Exercise 6. Distribution of male heights

Imagine the distribution of male adults is approximately normal with an expected value of 69 inches and a standard deviation of 3 inches. How tall is a male in the 99th percentile?

# Assign a variable 'female_avg' as the average female height.
male_avg <- 69

# Assign a variable 'female_sd' as the standard deviation for female heights.
male_sd <- 3

# Determine the height of a man in the 99th percentile of the distribution.
qnorm(0.99, male_avg, male_sd)

## [1] 75.97904

Exercise 7. Distribution of IQ scores

The distribution of IQ scores is approximately normally distributed. The expected value is 100 and the standard deviation is 15. Suppose you want to know the distribution of the person with the highest IQ in your school district, where 10,000 people are born each year.

Generate 10,000 IQ scores 1,000 times using a Monte Carlo simulation. Make a histogram of the highest IQ scores.
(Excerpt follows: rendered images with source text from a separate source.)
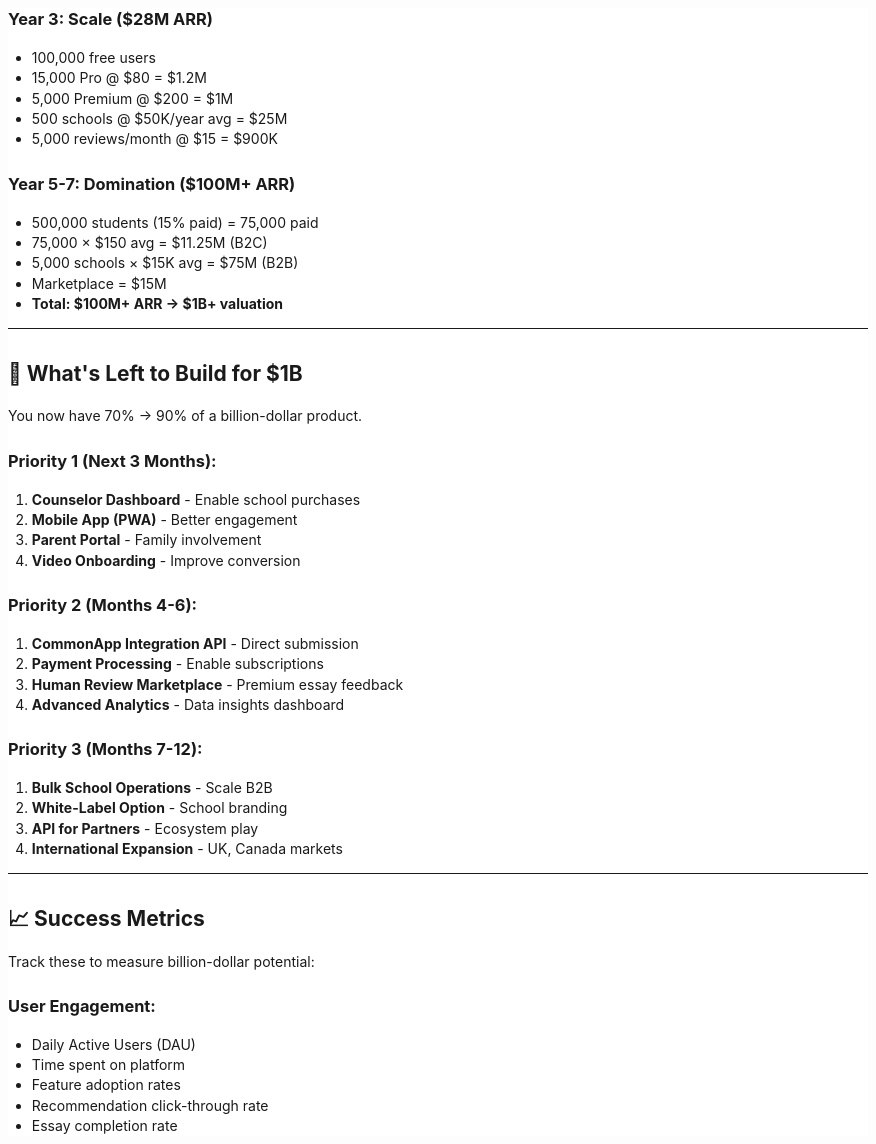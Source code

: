 ### Year 3: Scale ($28M ARR)
- 100,000 free users
- 15,000 Pro @ $80 = $1.2M
- 5,000 Premium @ $200 = $1M
- 500 schools @ $50K/year avg = $25M
- 5,000 reviews/month @ $15 = $900K

### Year 5-7: Domination ($100M+ ARR)
- 500,000 students (15% paid) = 75,000 paid
- 75,000 × $150 avg = $11.25M (B2C)
- 5,000 schools × $15K avg = $75M (B2B)
- Marketplace = $15M
- **Total: $100M+ ARR → $1B+ valuation**

---

## 🎯 What's Left to Build for $1B

You now have 70% → 90% of a billion-dollar product.

### Priority 1 (Next 3 Months):
1. **Counselor Dashboard** - Enable school purchases
2. **Mobile App (PWA)** - Better engagement
3. **Parent Portal** - Family involvement
4. **Video Onboarding** - Improve conversion

### Priority 2 (Months 4-6):
1. **CommonApp Integration API** - Direct submission
2. **Payment Processing** - Enable subscriptions
3. **Human Review Marketplace** - Premium essay feedback
4. **Advanced Analytics** - Data insights dashboard

### Priority 3 (Months 7-12):
1. **Bulk School Operations** - Scale B2B
2. **White-Label Option** - School branding
3. **API for Partners** - Ecosystem play
4. **International Expansion** - UK, Canada markets

---

## 📈 Success Metrics

Track these to measure billion-dollar potential:

### User Engagement:
- Daily Active Users (DAU)
- Time spent on platform
- Feature adoption rates
- Recommendation click-through rate
- Essay completion rate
# The variable `B` specifies the number of times we want the simulation to run.
B <- 1000

# Use the `set.seed` function to make sure your answer matches the expected result after random number generation.
set.seed(1)

# Create an object called `highestIQ` that contains the highest IQ score from each random distribution of 10,000 people.
highestIQ <- replicate(B, {
    sim <- rnorm(10000,100,15)
    max(sim)
})

# Make a histogram of the highest IQ scores.
hist(highestIQ)

Section 3: Random Variables, Sampling Models, and the Central Limit Theorem

Section 3 introduces you to Random Variables, Sampling Models, and the Central Limit Theorem.

Section 3 is divided into two parts:

Random Variables and Sampling Models
The Central Limit Theorem.

After completing Section 3, you will:

understand what random variables are, how to generate them, and the correct mathematical notation to use with them.
be able to use sampling models to estimate characteristics of a larger population.
be able to explain the difference between a distribution and a probability distribution.
understand the Central Limit Theorem and the law of large numbers.

3.1 Random Variables and Sampling Models

3.1.1 Random Variables

Random variables are numeric outcomes resulting from a random process.

Below is the beads example where we use a random generator:

beads <- rep(c("red", "blue"), times = c(2,3))
X <- ifelse (sample(beads, 1) == "blue", 1, 0)
X

## [1] 1

3.1.2 Sampling Models

For example, we can model the process of polling likely voters as drawing 0’s– Republicans– and 1’s– Democrats– from an urn containing the 0 and 1 code for all likely voters.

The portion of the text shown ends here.